» **TO DO**:
Pictures in the entries below are excluded; copy only the lines from the one containing "Uglify but there" to the one containing "1977年4月15日，首届西海岸计算机博览会在旧金山开幕​", both included.

» **MATERIAL FOR THIS EXERCISE**:
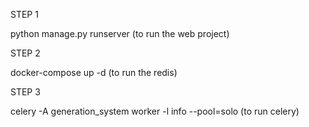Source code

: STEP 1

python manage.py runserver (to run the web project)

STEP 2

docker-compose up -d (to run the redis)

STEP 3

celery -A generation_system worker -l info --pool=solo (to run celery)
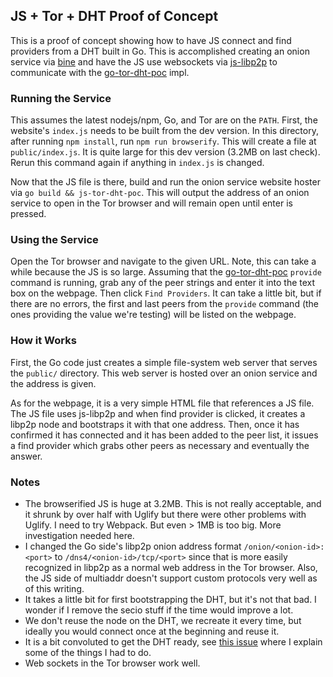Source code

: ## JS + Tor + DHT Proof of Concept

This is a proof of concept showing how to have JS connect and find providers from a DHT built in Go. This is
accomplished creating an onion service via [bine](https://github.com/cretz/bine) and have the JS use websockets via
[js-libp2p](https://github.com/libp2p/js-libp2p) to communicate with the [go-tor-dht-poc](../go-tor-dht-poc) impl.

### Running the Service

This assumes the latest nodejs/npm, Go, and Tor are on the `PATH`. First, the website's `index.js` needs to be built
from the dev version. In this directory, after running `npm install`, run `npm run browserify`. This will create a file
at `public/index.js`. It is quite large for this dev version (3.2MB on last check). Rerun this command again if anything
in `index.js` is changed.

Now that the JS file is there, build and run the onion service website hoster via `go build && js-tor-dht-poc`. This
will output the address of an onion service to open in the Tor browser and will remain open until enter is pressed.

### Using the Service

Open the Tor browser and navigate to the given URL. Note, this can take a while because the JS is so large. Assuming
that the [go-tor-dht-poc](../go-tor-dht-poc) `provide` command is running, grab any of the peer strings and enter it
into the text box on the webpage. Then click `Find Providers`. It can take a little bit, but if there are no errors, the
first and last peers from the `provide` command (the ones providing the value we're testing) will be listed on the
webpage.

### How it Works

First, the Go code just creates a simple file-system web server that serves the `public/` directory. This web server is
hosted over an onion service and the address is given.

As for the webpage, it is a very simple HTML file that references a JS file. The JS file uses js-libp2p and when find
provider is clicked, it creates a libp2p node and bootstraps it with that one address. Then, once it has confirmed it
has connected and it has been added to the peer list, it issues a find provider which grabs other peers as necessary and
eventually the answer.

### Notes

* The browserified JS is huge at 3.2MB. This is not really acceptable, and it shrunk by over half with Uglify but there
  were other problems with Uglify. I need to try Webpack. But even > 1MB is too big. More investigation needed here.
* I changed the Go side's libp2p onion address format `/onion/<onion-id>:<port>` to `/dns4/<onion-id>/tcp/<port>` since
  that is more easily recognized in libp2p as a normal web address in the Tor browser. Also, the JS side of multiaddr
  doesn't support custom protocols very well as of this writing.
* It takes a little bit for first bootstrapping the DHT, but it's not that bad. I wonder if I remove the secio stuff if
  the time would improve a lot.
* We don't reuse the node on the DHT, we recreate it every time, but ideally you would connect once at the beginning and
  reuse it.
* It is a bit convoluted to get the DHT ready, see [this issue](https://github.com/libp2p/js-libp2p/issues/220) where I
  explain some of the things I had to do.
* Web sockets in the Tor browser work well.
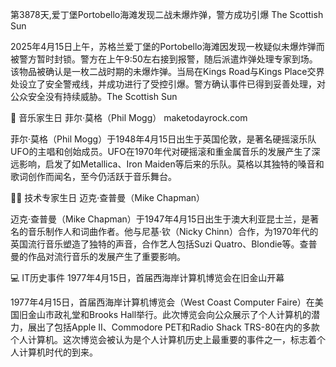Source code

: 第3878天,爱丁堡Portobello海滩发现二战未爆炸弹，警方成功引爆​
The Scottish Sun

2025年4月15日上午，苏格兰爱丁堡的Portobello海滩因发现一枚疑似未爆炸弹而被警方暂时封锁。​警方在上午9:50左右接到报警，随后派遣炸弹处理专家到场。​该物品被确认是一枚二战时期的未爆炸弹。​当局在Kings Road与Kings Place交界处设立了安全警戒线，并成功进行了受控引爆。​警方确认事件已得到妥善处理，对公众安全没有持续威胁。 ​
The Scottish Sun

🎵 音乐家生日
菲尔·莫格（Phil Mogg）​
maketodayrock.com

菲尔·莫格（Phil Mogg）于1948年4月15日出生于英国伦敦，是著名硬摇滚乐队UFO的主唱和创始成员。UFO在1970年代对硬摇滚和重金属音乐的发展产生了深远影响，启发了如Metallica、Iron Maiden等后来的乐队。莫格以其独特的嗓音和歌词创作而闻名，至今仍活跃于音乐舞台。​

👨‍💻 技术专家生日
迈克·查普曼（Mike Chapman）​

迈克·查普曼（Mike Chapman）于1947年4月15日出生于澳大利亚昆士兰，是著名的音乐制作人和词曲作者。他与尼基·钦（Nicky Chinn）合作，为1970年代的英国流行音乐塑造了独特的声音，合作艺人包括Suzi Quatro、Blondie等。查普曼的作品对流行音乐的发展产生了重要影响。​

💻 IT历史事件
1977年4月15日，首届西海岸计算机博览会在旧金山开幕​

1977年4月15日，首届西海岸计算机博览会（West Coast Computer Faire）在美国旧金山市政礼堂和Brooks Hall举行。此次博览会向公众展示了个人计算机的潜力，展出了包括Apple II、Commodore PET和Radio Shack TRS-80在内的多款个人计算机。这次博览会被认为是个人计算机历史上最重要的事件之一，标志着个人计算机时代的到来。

» **REPLY**:
* The browserified JS is huge at 3.2MB. This is not really acceptable, and it shrunk by over half with Uglify but there
  were other problems with Uglify. I need to try Webpack. But even > 1MB is too big. More investigation needed here.
* I changed the Go side's libp2p onion address format `/onion/<onion-id>:<port>` to `/dns4/<onion-id>/tcp/<port>` since
  that is more easily recognized in libp2p as a normal web address in the Tor browser. Also, the JS side of multiaddr
  doesn't support custom protocols very well as of this writing.
* It takes a little bit for first bootstrapping the DHT, but it's not that bad. I wonder if I remove the secio stuff if
  the time would improve a lot.
* We don't reuse the node on the DHT, we recreate it every time, but ideally you would connect once at the beginning and
  reuse it.
* It is a bit convoluted to get the DHT ready, see [this issue](https://github.com/libp2p/js-libp2p/issues/220) where I
  explain some of the things I had to do.
* Web sockets in the Tor browser work well.
Source code

: 第3878天,爱丁堡Portobello海滩发现二战未爆炸弹，警方成功引爆​
The Scottish Sun

2025年4月15日上午，苏格兰爱丁堡的Portobello海滩因发现一枚疑似未爆炸弹而被警方暂时封锁。​警方在上午9:50左右接到报警，随后派遣炸弹处理专家到场。​该物品被确认是一枚二战时期的未爆炸弹。​当局在Kings Road与Kings Place交界处设立了安全警戒线，并成功进行了受控引爆。​警方确认事件已得到妥善处理，对公众安全没有持续威胁。 ​
The Scottish Sun

🎵 音乐家生日
菲尔·莫格（Phil Mogg）​
maketodayrock.com

菲尔·莫格（Phil Mogg）于1948年4月15日出生于英国伦敦，是著名硬摇滚乐队UFO的主唱和创始成员。UFO在1970年代对硬摇滚和重金属音乐的发展产生了深远影响，启发了如Metallica、Iron Maiden等后来的乐队。莫格以其独特的嗓音和歌词创作而闻名，至今仍活跃于音乐舞台。​

👨‍💻 技术专家生日
迈克·查普曼（Mike Chapman）​

迈克·查普曼（Mike Chapman）于1947年4月15日出生于澳大利亚昆士兰，是著名的音乐制作人和词曲作者。他与尼基·钦（Nicky Chinn）合作，为1970年代的英国流行音乐塑造了独特的声音，合作艺人包括Suzi Quatro、Blondie等。查普曼的作品对流行音乐的发展产生了重要影响。​

💻 IT历史事件
1977年4月15日，首届西海岸计算机博览会在旧金山开幕​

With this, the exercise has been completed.